Lo inerme nos habita en las entrañas, se nos revela en las soledades y angustias, nos pone frente a lo inasible del misterio del universo y nos interroga sobre nuestra posición en el mundo. Ha llegado, lo pude sentir, el momento de congregarme con los ideales que me transporten al epicentro del sentir, para poder navegar hacia los fondos de la conciencia y de la sabiduría, hasta encontrar algún rito de pasaje que me permita remover el sustrato de mis imágenes. No hay salida ni escape hasta que sepanos cuáles son las cadenas que nos prohíben los gozos y las sombras, querido amigo. Acaso vos nunca puedas preguntarte sobre los páramos del sentido, sobre el devenir de lo otro en el cosmos, no lo sé, a lo mejor sí lo has hecho, incluso antes que yo, qué importa quién lo hizo primero, después de todo.

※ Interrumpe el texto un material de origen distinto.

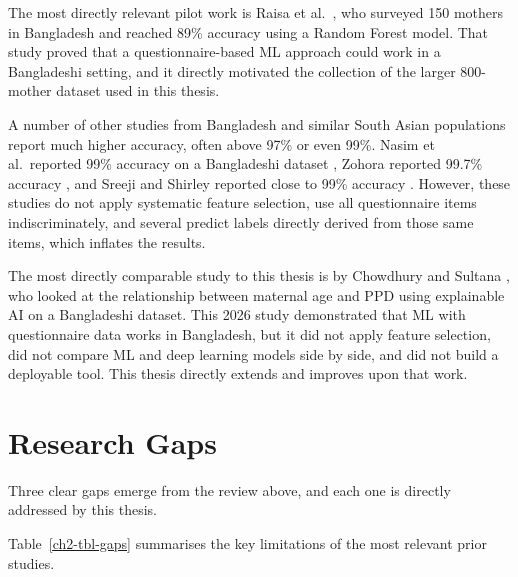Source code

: The most directly relevant pilot work is Raisa et al.\ \cite{raisa2022machine}, who surveyed 150 mothers in Bangladesh and reached 89\% accuracy using a Random Forest model. That study proved that a questionnaire-based ML approach could work in a Bangladeshi setting, and it directly motivated the collection of the larger 800-mother dataset used in this thesis.

A number of other studies from Bangladesh and similar South Asian populations report much higher accuracy, often above 97\% or even 99\%. Nasim et al.\ reported 99\% accuracy on a Bangladeshi dataset \cite{nasim2024novel}, Zohora reported 99.7\% accuracy \cite{zohora2024machine}, and Sreeji and Shirley reported close to 99\% accuracy \cite{sreeji2026predicting}. However, these studies do not apply systematic feature selection, use all questionnaire items indiscriminately, and several predict labels directly derived from those same items, which inflates the results.

The most directly comparable study to this thesis is by Chowdhury and Sultana \cite{chowdhury2026assessing}, who looked at the relationship between maternal age and PPD using explainable AI on a Bangladeshi dataset. This 2026 study demonstrated that ML with questionnaire data works in Bangladesh, but it did not apply feature selection, did not compare ML and deep learning models side by side, and did not build a deployable tool. This thesis directly extends and improves upon that work.

\section{Research Gaps}
\label{ch2-sec-gaps}

Three clear gaps emerge from the review above, and each one is directly addressed by this thesis.

Table~\ref{ch2-tbl-gaps} summarises the key limitations of the most relevant prior studies.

No voy a relatarte las navegaciones que me llevaron por el espacio, querido Toto, hacia los confines de la experiencia. Sólo voy a decirte que el punto de partida es siempre el interior, aquello indecible, inaprensible, insensible, indetenible, imposible, intransitable como Libertador el otro día. Ahora lo sabés, hermano mío. La fuerza que nos llama y pide que la rescatemos es el grito conmovedor de nuestro interior que lucha por conseguir una nueva identidad cósmica que nos acompañe. Te deseo mucha suerte en tu viaje al interior, Toto, y ojalá que tengas el coraje de afrontarlo.

Cariños,

El Gordo.

PD: Le estoy cuidando la casa a mi primo acá en Haedo, él está de vacaciones en Santa Teresita. Si tenés para el pasaje venite que la pasamos bomba, estoy llenando la pelopincho.